Please return each entry exactly as it appears, but not the pictures.

*** Block opens ***

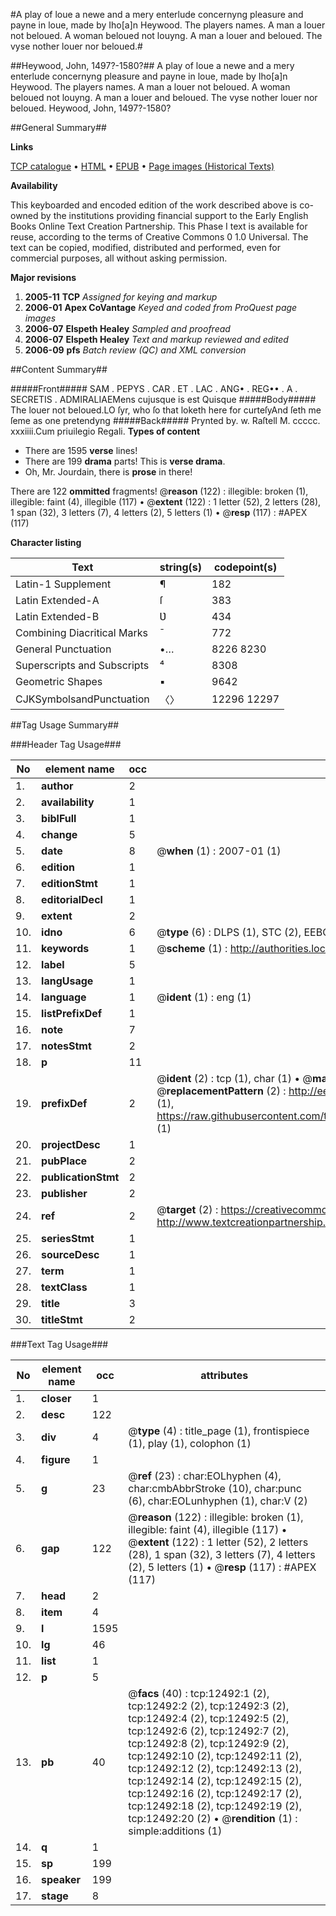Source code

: #A play of loue a newe and a mery enterlude concernyng pleasure and payne in loue, made by Iho[a]n Heywood. The players names. A man a louer not beloued. A woman beloued not louyng. A man a louer and beloued. The vyse nother louer nor beloued.#

##Heywood, John, 1497?-1580?##
A play of loue a newe and a mery enterlude concernyng pleasure and payne in loue, made by Iho[a]n Heywood. The players names. A man a louer not beloued. A woman beloued not louyng. A man a louer and beloued. The vyse nother louer nor beloued.
Heywood, John, 1497?-1580?

##General Summary##

**Links**

[TCP catalogue](http://www.ota.ox.ac.uk/tcp/)  • 
[HTML](http://tei.it.ox.ac.uk/tcp/Texts-HTML/free/A03/A03179.html)  • 
[EPUB](http://tei.it.ox.ac.uk/tcp/Texts-EPUB/free/A03/A03179.epub) • 
[Page images (Historical Texts)](https://data.historicaltexts.jisc.ac.uk/view?pubId=eebo-99847456e&pageId=eebo-99847456e-12492-1)

**Availability**

This keyboarded and encoded edition of the
	       work described above is co-owned by the institutions
	       providing financial support to the Early English Books
	       Online Text Creation Partnership. This Phase I text is
	       available for reuse, according to the terms of Creative
	       Commons 0 1.0 Universal. The text can be copied,
	       modified, distributed and performed, even for
	       commercial purposes, all without asking permission.

**Major revisions**

1. __2005-11__ __TCP__ *Assigned for keying and markup*
1. __2006-01__ __Apex CoVantage__ *Keyed and coded from ProQuest page images*
1. __2006-07__ __Elspeth Healey__ *Sampled and proofread*
1. __2006-07__ __Elspeth Healey__ *Text and markup reviewed and edited*
1. __2006-09__ __pfs__ *Batch review (QC) and XML conversion*

##Content Summary##

#####Front#####
 SAM . PEPYS . CAR . ET . LAC . ANG• . REG•• . A . SECRETIS . ADMIRALIAEMens cujusque is est Quisque
#####Body#####
The louer not beloued.LO ſyr, who ſo that loketh here for curteſyAnd ſeth me ſeme as one pretendyng 
#####Back#####
Prynted by. w. Raſtell M. ccccc. xxxiiii.Cum priuilegio Regali.
**Types of content**

  * There are 1595 **verse** lines!
  * There are 199 **drama** parts! This is **verse drama**.
  * Oh, Mr. Jourdain, there is **prose** in there!

There are 122 **ommitted** fragments! 
 @__reason__ (122) : illegible: broken (1), illegible: faint (4), illegible (117)  •  @__extent__ (122) : 1 letter (52), 2 letters (28), 1 span (32), 3 letters (7), 4 letters (2), 5 letters (1)  •  @__resp__ (117) : #APEX (117)

**Character listing**


|Text|string(s)|codepoint(s)|
|---|---|---|
|Latin-1 Supplement|¶|182|
|Latin Extended-A|ſ|383|
|Latin Extended-B|Ʋ|434|
|Combining             Diacritical Marks|̄|772|
|General Punctuation|•…|8226 8230|
|Superscripts             and Subscripts|⁴|8308|
|Geometric Shapes|▪|9642|
|CJKSymbolsandPunctuation|〈〉|12296 12297|

##Tag Usage Summary##

###Header Tag Usage###

|No|element name|occ|attributes|
|---|---|---|---|
|1.|__author__|2||
|2.|__availability__|1||
|3.|__biblFull__|1||
|4.|__change__|5||
|5.|__date__|8| @__when__ (1) : 2007-01 (1)|
|6.|__edition__|1||
|7.|__editionStmt__|1||
|8.|__editorialDecl__|1||
|9.|__extent__|2||
|10.|__idno__|6| @__type__ (6) : DLPS (1), STC (2), EEBO-CITATION (1), PROQUEST (1), VID (1)|
|11.|__keywords__|1| @__scheme__ (1) : http://authorities.loc.gov/ (1)|
|12.|__label__|5||
|13.|__langUsage__|1||
|14.|__language__|1| @__ident__ (1) : eng (1)|
|15.|__listPrefixDef__|1||
|16.|__note__|7||
|17.|__notesStmt__|2||
|18.|__p__|11||
|19.|__prefixDef__|2| @__ident__ (2) : tcp (1), char (1)  •  @__matchPattern__ (2) : ([0-9\-]+):([0-9IVX]+) (1), (.+) (1)  •  @__replacementPattern__ (2) : http://eebo.chadwyck.com/downloadtiff?vid=$1&page=$2 (1), https://raw.githubusercontent.com/textcreationpartnership/Texts/master/tcpchars.xml#$1 (1)|
|20.|__projectDesc__|1||
|21.|__pubPlace__|2||
|22.|__publicationStmt__|2||
|23.|__publisher__|2||
|24.|__ref__|2| @__target__ (2) : https://creativecommons.org/publicdomain/zero/1.0/ (1), http://www.textcreationpartnership.org/docs/. (1)|
|25.|__seriesStmt__|1||
|26.|__sourceDesc__|1||
|27.|__term__|1||
|28.|__textClass__|1||
|29.|__title__|3||
|30.|__titleStmt__|2||


###Text Tag Usage###

|No|element name|occ|attributes|
|---|---|---|---|
|1.|__closer__|1||
|2.|__desc__|122||
|3.|__div__|4| @__type__ (4) : title_page (1), frontispiece (1), play (1), colophon (1)|
|4.|__figure__|1||
|5.|__g__|23| @__ref__ (23) : char:EOLhyphen (4), char:cmbAbbrStroke (10), char:punc (6), char:EOLunhyphen (1), char:V (2)|
|6.|__gap__|122| @__reason__ (122) : illegible: broken (1), illegible: faint (4), illegible (117)  •  @__extent__ (122) : 1 letter (52), 2 letters (28), 1 span (32), 3 letters (7), 4 letters (2), 5 letters (1)  •  @__resp__ (117) : #APEX (117)|
|7.|__head__|2||
|8.|__item__|4||
|9.|__l__|1595||
|10.|__lg__|46||
|11.|__list__|1||
|12.|__p__|5||
|13.|__pb__|40| @__facs__ (40) : tcp:12492:1 (2), tcp:12492:2 (2), tcp:12492:3 (2), tcp:12492:4 (2), tcp:12492:5 (2), tcp:12492:6 (2), tcp:12492:7 (2), tcp:12492:8 (2), tcp:12492:9 (2), tcp:12492:10 (2), tcp:12492:11 (2), tcp:12492:12 (2), tcp:12492:13 (2), tcp:12492:14 (2), tcp:12492:15 (2), tcp:12492:16 (2), tcp:12492:17 (2), tcp:12492:18 (2), tcp:12492:19 (2), tcp:12492:20 (2)  •  @__rendition__ (1) : simple:additions (1)|
|14.|__q__|1||
|15.|__sp__|199||
|16.|__speaker__|199||
|17.|__stage__|8||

*** Block closes ***

*OUTPUT FOR THIS EXERCISE:*
Source code

: #A play of loue a newe and a mery enterlude concernyng pleasure and payne in loue, made by Iho[a]n Heywood. The players names. A man a louer not beloued. A woman beloued not louyng. A man a louer and beloued. The vyse nother louer nor beloued.#

##Heywood, John, 1497?-1580?##
A play of loue a newe and a mery enterlude concernyng pleasure and payne in loue, made by Iho[a]n Heywood. The players names. A man a louer not beloued. A woman beloued not louyng. A man a louer and beloued. The vyse nother louer nor beloued.
Heywood, John, 1497?-1580?

##General Summary##

**Links**

[TCP catalogue](http://www.ota.ox.ac.uk/tcp/)  • 
[HTML](http://tei.it.ox.ac.uk/tcp/Texts-HTML/free/A03/A03179.html)  • 
[EPUB](http://tei.it.ox.ac.uk/tcp/Texts-EPUB/free/A03/A03179.epub) • 
[Page images (Historical Texts)](https://data.historicaltexts.jisc.ac.uk/view?pubId=eebo-99847456e&pageId=eebo-99847456e-12492-1)

**Availability**

This keyboarded and encoded edition of the
	       work described above is co-owned by the institutions
	       providing financial support to the Early English Books
	       Online Text Creation Partnership. This Phase I text is
	       available for reuse, according to the terms of Creative
	       Commons 0 1.0 Universal. The text can be copied,
	       modified, distributed and performed, even for
	       commercial purposes, all without asking permission.

**Major revisions**

1. __2005-11__ __TCP__ *Assigned for keying and markup*
1. __2006-01__ __Apex CoVantage__ *Keyed and coded from ProQuest page images*
1. __2006-07__ __Elspeth Healey__ *Sampled and proofread*
1. __2006-07__ __Elspeth Healey__ *Text and markup reviewed and edited*
1. __2006-09__ __pfs__ *Batch review (QC) and XML conversion*

##Content Summary##

#####Front#####
 SAM . PEPYS . CAR . ET . LAC . ANG• . REG•• . A . SECRETIS . ADMIRALIAEMens cujusque is est Quisque
#####Body#####
The louer not beloued.LO ſyr, who ſo that loketh here for curteſyAnd ſeth me ſeme as one pretendyng 
#####Back#####
Prynted by. w. Raſtell M. ccccc. xxxiiii.Cum priuilegio Regali.
**Types of content**

  * There are 1595 **verse** lines!
  * There are 199 **drama** parts! This is **verse drama**.
  * Oh, Mr. Jourdain, there is **prose** in there!

There are 122 **ommitted** fragments! 
 @__reason__ (122) : illegible: broken (1), illegible: faint (4), illegible (117)  •  @__extent__ (122) : 1 letter (52), 2 letters (28), 1 span (32), 3 letters (7), 4 letters (2), 5 letters (1)  •  @__resp__ (117) : #APEX (117)

**Character listing**


|Text|string(s)|codepoint(s)|
|---|---|---|
|Latin-1 Supplement|¶|182|
|Latin Extended-A|ſ|383|
|Latin Extended-B|Ʋ|434|
|Combining             Diacritical Marks|̄|772|
|General Punctuation|•…|8226 8230|
|Superscripts             and Subscripts|⁴|8308|
|Geometric Shapes|▪|9642|
|CJKSymbolsandPunctuation|〈〉|12296 12297|

##Tag Usage Summary##

###Header Tag Usage###

|No|element name|occ|attributes|
|---|---|---|---|
|1.|__author__|2||
|2.|__availability__|1||
|3.|__biblFull__|1||
|4.|__change__|5||
|5.|__date__|8| @__when__ (1) : 2007-01 (1)|
|6.|__edition__|1||
|7.|__editionStmt__|1||
|8.|__editorialDecl__|1||
|9.|__extent__|2||
|10.|__idno__|6| @__type__ (6) : DLPS (1), STC (2), EEBO-CITATION (1), PROQUEST (1), VID (1)|
|11.|__keywords__|1| @__scheme__ (1) : http://authorities.loc.gov/ (1)|
|12.|__label__|5||
|13.|__langUsage__|1||
|14.|__language__|1| @__ident__ (1) : eng (1)|
|15.|__listPrefixDef__|1||
|16.|__note__|7||
|17.|__notesStmt__|2||
|18.|__p__|11||
|19.|__prefixDef__|2| @__ident__ (2) : tcp (1), char (1)  •  @__matchPattern__ (2) : ([0-9\-]+):([0-9IVX]+) (1), (.+) (1)  •  @__replacementPattern__ (2) : http://eebo.chadwyck.com/downloadtiff?vid=$1&page=$2 (1), https://raw.githubusercontent.com/textcreationpartnership/Texts/master/tcpchars.xml#$1 (1)|
|20.|__projectDesc__|1||
|21.|__pubPlace__|2||
|22.|__publicationStmt__|2||
|23.|__publisher__|2||
|24.|__ref__|2| @__target__ (2) : https://creativecommons.org/publicdomain/zero/1.0/ (1), http://www.textcreationpartnership.org/docs/. (1)|
|25.|__seriesStmt__|1||
|26.|__sourceDesc__|1||
|27.|__term__|1||
|28.|__textClass__|1||
|29.|__title__|3||
|30.|__titleStmt__|2||


###Text Tag Usage###

|No|element name|occ|attributes|
|---|---|---|---|
|1.|__closer__|1||
|2.|__desc__|122||
|3.|__div__|4| @__type__ (4) : title_page (1), frontispiece (1), play (1), colophon (1)|
|4.|__figure__|1||
|5.|__g__|23| @__ref__ (23) : char:EOLhyphen (4), char:cmbAbbrStroke (10), char:punc (6), char:EOLunhyphen (1), char:V (2)|
|6.|__gap__|122| @__reason__ (122) : illegible: broken (1), illegible: faint (4), illegible (117)  •  @__extent__ (122) : 1 letter (52), 2 letters (28), 1 span (32), 3 letters (7), 4 letters (2), 5 letters (1)  •  @__resp__ (117) : #APEX (117)|
|7.|__head__|2||
|8.|__item__|4||
|9.|__l__|1595||
|10.|__lg__|46||
|11.|__list__|1||
|12.|__p__|5||
|13.|__pb__|40| @__facs__ (40) : tcp:12492:1 (2), tcp:12492:2 (2), tcp:12492:3 (2), tcp:12492:4 (2), tcp:12492:5 (2), tcp:12492:6 (2), tcp:12492:7 (2), tcp:12492:8 (2), tcp:12492:9 (2), tcp:12492:10 (2), tcp:12492:11 (2), tcp:12492:12 (2), tcp:12492:13 (2), tcp:12492:14 (2), tcp:12492:15 (2), tcp:12492:16 (2), tcp:12492:17 (2), tcp:12492:18 (2), tcp:12492:19 (2), tcp:12492:20 (2)  •  @__rendition__ (1) : simple:additions (1)|
|14.|__q__|1||
|15.|__sp__|199||
|16.|__speaker__|199||
|17.|__stage__|8||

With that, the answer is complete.